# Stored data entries
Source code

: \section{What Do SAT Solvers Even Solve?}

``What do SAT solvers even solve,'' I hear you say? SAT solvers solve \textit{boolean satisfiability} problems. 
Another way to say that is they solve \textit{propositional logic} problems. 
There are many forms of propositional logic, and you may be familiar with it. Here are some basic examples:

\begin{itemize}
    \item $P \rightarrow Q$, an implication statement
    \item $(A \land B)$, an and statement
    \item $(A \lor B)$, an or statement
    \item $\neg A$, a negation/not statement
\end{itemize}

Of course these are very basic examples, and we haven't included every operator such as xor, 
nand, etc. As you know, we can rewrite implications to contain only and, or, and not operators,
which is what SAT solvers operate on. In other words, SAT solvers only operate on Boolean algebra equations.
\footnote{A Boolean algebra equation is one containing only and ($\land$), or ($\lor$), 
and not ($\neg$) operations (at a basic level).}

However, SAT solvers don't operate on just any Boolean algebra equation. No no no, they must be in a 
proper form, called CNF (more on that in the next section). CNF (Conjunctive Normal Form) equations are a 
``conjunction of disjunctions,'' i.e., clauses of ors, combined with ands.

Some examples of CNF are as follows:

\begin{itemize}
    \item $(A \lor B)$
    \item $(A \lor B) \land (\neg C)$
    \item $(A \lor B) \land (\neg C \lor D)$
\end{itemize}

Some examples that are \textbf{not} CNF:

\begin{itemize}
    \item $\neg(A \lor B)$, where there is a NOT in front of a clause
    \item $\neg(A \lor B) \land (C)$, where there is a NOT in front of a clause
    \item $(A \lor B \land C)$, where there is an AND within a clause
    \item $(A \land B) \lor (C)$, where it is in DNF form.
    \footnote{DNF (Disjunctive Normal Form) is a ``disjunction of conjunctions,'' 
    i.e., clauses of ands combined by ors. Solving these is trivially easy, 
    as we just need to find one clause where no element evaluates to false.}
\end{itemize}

==

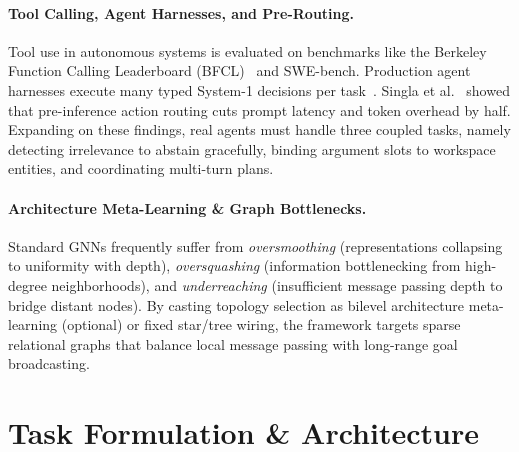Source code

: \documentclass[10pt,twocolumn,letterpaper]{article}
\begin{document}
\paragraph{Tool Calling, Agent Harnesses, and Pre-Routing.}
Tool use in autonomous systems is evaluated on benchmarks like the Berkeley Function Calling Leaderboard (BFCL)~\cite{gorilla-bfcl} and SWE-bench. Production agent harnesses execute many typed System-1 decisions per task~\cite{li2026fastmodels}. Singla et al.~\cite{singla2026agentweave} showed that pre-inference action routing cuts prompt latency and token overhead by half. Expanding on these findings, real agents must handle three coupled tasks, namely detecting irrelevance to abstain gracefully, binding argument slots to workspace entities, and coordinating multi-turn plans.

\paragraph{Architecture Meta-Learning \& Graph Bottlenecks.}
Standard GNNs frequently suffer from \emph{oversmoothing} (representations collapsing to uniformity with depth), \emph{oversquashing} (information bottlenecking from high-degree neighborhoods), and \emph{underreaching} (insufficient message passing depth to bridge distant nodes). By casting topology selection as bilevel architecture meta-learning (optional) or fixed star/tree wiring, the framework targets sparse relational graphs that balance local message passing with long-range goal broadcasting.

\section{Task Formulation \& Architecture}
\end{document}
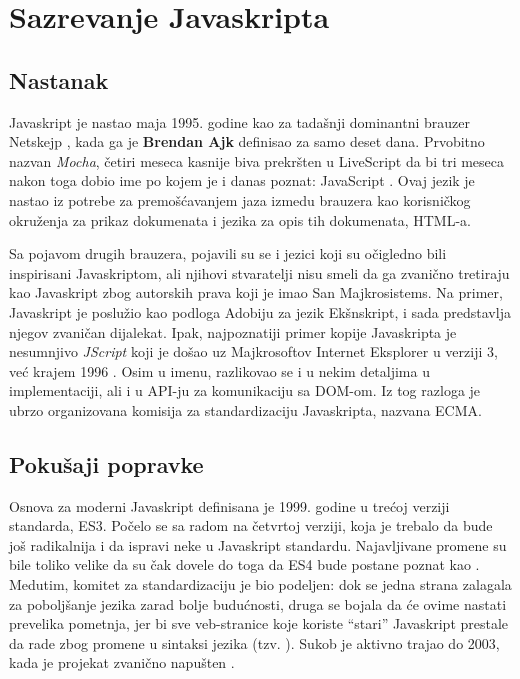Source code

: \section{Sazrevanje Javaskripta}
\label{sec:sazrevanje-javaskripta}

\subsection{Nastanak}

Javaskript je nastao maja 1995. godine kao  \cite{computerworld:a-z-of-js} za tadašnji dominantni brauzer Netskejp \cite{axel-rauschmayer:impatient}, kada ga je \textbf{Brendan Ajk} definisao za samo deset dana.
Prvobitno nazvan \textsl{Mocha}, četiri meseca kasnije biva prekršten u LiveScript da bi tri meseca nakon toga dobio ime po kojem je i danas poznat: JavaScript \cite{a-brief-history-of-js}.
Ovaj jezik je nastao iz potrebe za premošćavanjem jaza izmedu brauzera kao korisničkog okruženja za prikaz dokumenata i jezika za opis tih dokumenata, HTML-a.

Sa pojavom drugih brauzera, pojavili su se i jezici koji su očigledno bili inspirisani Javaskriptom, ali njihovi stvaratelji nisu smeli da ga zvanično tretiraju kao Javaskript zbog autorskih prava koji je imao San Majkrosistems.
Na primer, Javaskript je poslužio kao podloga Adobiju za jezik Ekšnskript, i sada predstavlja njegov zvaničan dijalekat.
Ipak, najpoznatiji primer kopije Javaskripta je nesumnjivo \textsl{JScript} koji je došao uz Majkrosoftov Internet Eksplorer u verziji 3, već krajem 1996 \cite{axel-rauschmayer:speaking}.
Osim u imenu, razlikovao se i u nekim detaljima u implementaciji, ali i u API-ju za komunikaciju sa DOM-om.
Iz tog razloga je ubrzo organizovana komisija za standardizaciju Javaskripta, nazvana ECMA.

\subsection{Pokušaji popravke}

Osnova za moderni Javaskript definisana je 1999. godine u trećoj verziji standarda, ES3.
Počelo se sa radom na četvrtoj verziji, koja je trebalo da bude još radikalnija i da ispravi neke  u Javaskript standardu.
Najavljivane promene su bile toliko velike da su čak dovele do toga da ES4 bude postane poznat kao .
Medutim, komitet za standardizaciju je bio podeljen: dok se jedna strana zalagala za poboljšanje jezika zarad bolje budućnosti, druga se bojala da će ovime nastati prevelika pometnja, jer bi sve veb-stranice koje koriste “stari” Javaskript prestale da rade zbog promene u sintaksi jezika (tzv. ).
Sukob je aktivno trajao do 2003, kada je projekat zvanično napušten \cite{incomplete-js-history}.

# TASK DESCRIPTION
Line count for "these": determine it from the data and answer with the number by itself.

# EXERCISE RESPONSE
3